• **YOUR INSTRUCTIONS**
Find the line holding "## Chromium Based Kiosk Mode" in the entries below. Give it again exactly, along with every line after it up to and including the line holding "Reboot, and the service should work.".

• **INPUT RECORDS**
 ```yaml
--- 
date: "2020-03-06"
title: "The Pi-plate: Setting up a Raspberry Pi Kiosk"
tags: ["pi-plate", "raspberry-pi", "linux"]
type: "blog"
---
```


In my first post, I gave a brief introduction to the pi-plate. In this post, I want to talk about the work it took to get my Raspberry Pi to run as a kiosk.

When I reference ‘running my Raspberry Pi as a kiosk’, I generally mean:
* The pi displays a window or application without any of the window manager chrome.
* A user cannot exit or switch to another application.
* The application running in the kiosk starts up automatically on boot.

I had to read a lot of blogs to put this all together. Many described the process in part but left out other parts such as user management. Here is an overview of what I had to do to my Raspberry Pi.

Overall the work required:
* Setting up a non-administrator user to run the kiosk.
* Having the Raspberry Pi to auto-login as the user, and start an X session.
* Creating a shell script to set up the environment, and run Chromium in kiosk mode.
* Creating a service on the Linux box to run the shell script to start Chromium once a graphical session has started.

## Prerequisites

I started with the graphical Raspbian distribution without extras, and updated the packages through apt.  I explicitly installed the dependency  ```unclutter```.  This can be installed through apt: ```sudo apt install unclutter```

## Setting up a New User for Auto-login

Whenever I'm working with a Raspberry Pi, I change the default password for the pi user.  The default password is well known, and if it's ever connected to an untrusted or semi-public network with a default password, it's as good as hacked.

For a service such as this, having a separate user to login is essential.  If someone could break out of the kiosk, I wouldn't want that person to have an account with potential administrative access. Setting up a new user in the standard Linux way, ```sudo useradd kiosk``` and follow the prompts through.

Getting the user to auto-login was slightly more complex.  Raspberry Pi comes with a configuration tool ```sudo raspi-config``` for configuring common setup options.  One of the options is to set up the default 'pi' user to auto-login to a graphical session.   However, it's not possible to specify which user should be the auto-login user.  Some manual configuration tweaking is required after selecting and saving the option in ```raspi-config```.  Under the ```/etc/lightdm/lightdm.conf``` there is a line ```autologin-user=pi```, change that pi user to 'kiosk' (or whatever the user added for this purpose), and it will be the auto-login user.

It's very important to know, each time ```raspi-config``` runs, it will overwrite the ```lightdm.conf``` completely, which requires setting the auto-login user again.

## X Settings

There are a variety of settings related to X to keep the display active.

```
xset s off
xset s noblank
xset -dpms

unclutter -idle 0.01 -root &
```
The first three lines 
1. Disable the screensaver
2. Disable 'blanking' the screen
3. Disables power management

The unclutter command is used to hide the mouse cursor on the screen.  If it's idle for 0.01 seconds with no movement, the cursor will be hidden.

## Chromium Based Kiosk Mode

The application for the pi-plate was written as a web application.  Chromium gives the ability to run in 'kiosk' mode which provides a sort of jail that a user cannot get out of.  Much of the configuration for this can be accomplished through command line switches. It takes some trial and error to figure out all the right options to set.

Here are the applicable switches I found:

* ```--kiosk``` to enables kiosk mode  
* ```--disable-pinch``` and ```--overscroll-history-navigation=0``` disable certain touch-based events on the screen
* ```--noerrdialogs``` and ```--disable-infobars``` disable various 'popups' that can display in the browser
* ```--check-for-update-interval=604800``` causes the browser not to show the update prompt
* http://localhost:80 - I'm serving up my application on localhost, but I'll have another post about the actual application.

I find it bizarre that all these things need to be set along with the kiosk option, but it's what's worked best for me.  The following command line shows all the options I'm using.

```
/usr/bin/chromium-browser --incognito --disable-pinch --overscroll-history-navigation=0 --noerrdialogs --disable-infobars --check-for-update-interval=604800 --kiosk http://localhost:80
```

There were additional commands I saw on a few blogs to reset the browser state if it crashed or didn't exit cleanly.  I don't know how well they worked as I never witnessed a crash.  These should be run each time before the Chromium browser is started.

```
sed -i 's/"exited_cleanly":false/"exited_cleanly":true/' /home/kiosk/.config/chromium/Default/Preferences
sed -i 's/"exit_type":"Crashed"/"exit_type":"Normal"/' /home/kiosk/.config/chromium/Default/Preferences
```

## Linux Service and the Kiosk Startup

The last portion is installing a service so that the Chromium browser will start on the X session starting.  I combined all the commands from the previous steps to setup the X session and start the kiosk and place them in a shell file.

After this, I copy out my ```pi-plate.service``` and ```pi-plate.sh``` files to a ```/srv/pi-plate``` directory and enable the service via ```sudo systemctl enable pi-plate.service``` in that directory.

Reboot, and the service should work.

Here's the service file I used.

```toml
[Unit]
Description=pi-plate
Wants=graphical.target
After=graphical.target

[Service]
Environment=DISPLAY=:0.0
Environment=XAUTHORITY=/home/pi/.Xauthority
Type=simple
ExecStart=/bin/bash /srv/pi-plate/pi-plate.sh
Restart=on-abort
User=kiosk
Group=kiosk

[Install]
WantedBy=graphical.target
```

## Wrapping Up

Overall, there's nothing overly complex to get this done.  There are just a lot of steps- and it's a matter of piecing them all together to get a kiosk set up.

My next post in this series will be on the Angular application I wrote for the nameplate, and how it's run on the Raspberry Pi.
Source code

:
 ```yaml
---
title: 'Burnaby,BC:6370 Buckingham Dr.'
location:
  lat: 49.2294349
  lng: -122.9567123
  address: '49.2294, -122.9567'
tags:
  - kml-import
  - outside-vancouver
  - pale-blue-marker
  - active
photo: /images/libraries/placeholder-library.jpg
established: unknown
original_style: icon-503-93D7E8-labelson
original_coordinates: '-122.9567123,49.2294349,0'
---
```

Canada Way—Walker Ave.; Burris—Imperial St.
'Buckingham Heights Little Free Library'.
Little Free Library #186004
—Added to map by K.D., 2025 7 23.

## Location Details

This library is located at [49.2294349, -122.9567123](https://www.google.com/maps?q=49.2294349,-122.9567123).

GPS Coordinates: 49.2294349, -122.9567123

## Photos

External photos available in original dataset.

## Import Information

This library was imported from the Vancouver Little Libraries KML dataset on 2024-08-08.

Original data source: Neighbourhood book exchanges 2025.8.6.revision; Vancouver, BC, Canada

• **EXERCISE ANSWER**
## Chromium Based Kiosk Mode

The application for the pi-plate was written as a web application.  Chromium gives the ability to run in 'kiosk' mode which provides a sort of jail that a user cannot get out of.  Much of the configuration for this can be accomplished through command line switches. It takes some trial and error to figure out all the right options to set.

Here are the applicable switches I found:

* ```--kiosk``` to enables kiosk mode  
* ```--disable-pinch``` and ```--overscroll-history-navigation=0``` disable certain touch-based events on the screen
* ```--noerrdialogs``` and ```--disable-infobars``` disable various 'popups' that can display in the browser
* ```--check-for-update-interval=604800``` causes the browser not to show the update prompt
* http://localhost:80 - I'm serving up my application on localhost, but I'll have another post about the actual application.

I find it bizarre that all these things need to be set along with the kiosk option, but it's what's worked best for me.  The following command line shows all the options I'm using.

```
/usr/bin/chromium-browser --incognito --disable-pinch --overscroll-history-navigation=0 --noerrdialogs --disable-infobars --check-for-update-interval=604800 --kiosk http://localhost:80
```

There were additional commands I saw on a few blogs to reset the browser state if it crashed or didn't exit cleanly.  I don't know how well they worked as I never witnessed a crash.  These should be run each time before the Chromium browser is started.

```
sed -i 's/"exited_cleanly":false/"exited_cleanly":true/' /home/kiosk/.config/chromium/Default/Preferences
sed -i 's/"exit_type":"Crashed"/"exit_type":"Normal"/' /home/kiosk/.config/chromium/Default/Preferences
```

## Linux Service and the Kiosk Startup

The last portion is installing a service so that the Chromium browser will start on the X session starting.  I combined all the commands from the previous steps to setup the X session and start the kiosk and place them in a shell file.

After this, I copy out my ```pi-plate.service``` and ```pi-plate.sh``` files to a ```/srv/pi-plate``` directory and enable the service via ```sudo systemctl enable pi-plate.service``` in that directory.

Reboot, and the service should work.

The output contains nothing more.